Old Man Jack
One of the advantages of living in a high-rise apartment building during Halloween was efficiency. Growing up in the Bronx in the late sixties and early seventies, my family lived in one that had16 apartments on each floor. The tenement itself had 18 floors, which meant that before we trick-or-treaters would even step out into the crisp October air, we would have already visited close to 300 neighboring households offering generous amounts of sugar-loaded goodies.
The convenience of having our apartments in the same building also enabled us to go to our rooms and empty out our pillow cases before we ran back out to reload. And being that we lived near other apartment buildings, more opportunities awaited outside to add to the following day’s tummy ache.
For me, the building was enough. October days seemed colder back then and the material from those cheap costumes we used to get at Woolworth’s were about as thick as toilet paper. And let us not forget the thin elastic band that was stapled to the plastic mask that had cut-out holes for your eyes, nose, and mouth. They always broke off upon the slightest stretch which meant you’d have to walk around holding your mask up. Another thing was, that if the cold weather gave you a runny nose, that mask would collect all of your sticky muck and press it right back against your face. That’s why I didn’t mind if Halloween landed on a bad-weather day. I usually did all my one-stop trick-or-treating right there in the building where I lived. I mean, really, was there any need to go anywhere else after raiding close to 300 apartments?
Most of the tenants were tolerant of the hyped-up kids running the halls and many were generous with all the M&M’s, Sugar Babies, Tootsie Rolls and, of course, my personal favorites, the candy corn. (Man, I loved those things. Even now in my older years, if I see a dish or a bowl full of those, I leave nothing for the unfortunate person who might have wanted some after me). Of course, some tenants gave more than others. Mrs. Jack, an elderly lady on the twelfth floor, was everyone’s favorite. She would give out a bag with a variety of candies and toys that made us feel like we visited Mrs. Claus before Christmas – much better than the other lady a few floors below that only gave out a single lollipop. But Mrs. Jack, she was a must stop for every trick-or-treater in our building. We all knew that we would never be disappointed after ringing her bell, and that she never seemed to run out of goodies.

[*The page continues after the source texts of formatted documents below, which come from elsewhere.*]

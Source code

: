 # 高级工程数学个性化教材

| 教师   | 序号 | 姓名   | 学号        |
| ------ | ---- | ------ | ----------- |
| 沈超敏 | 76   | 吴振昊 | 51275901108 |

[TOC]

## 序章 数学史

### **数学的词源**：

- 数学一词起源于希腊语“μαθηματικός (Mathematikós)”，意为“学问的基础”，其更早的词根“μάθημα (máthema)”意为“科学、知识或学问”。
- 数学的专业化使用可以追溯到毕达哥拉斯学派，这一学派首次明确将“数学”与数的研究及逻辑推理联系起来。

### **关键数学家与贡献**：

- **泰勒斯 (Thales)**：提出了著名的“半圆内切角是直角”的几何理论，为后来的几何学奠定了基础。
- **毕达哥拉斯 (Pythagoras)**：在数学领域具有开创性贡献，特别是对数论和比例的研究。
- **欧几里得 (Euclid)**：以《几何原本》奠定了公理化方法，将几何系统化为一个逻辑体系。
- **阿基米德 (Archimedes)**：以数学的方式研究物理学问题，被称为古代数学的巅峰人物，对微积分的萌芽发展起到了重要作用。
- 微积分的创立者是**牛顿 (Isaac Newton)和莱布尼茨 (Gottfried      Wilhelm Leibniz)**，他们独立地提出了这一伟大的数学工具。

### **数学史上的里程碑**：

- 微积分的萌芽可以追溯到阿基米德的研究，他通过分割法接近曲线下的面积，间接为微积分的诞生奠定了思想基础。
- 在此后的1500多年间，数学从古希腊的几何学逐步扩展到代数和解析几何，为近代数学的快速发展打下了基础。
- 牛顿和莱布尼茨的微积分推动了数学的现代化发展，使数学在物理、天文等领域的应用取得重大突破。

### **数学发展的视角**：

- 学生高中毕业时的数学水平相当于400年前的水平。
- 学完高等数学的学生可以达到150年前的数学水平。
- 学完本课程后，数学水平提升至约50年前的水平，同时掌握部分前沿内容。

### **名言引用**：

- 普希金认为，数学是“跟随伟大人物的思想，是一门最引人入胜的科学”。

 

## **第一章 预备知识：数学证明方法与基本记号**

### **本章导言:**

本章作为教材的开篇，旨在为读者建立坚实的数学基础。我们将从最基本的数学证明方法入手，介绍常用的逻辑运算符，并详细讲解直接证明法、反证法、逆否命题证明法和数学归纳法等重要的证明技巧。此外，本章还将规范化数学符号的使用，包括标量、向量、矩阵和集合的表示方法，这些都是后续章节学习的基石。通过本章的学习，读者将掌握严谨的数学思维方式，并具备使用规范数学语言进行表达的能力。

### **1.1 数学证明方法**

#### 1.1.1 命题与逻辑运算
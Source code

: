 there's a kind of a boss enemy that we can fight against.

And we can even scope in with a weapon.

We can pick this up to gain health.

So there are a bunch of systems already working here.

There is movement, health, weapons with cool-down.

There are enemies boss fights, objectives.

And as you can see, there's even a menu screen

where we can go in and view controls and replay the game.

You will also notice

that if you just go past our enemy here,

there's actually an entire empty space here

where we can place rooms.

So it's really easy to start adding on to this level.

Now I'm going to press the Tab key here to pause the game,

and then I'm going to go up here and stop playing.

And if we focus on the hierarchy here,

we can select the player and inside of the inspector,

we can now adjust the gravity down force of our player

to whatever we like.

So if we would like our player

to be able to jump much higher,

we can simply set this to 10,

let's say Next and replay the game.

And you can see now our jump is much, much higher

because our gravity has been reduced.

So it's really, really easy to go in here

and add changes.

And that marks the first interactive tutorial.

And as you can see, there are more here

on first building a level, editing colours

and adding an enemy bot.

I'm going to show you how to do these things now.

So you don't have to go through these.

Her real name wasn’t Mrs. Jack. We actually didn’t know what her real name was. Truthfully, outside of the fact that her apartment was the go-to place for Halloween, kids our age didn’t care very much for any other details. We gave her that name because of her scary husband, who we used to call Old Man Jack. Reflecting back now as an adult, he was just a harmless, older man who was unfairly labeled by us kids, who were intimidated by his slow, hunched-over walk and the out-of-sync limp that accompanied it. He also had a unibrow that resembled a five-inch, overfed caterpillar crawling across his forehead. Jack’s head also shook continuously. The cause could have been a variety of medical conditions, but to us it resembled someone who was about to erupt in a fit of anger. But Mrs. Jack had a kind, cherub-like face under a short, silver hairdo that we always found approachable, even though we often wondered about how she paired up with the ogre that shared the apartment with her.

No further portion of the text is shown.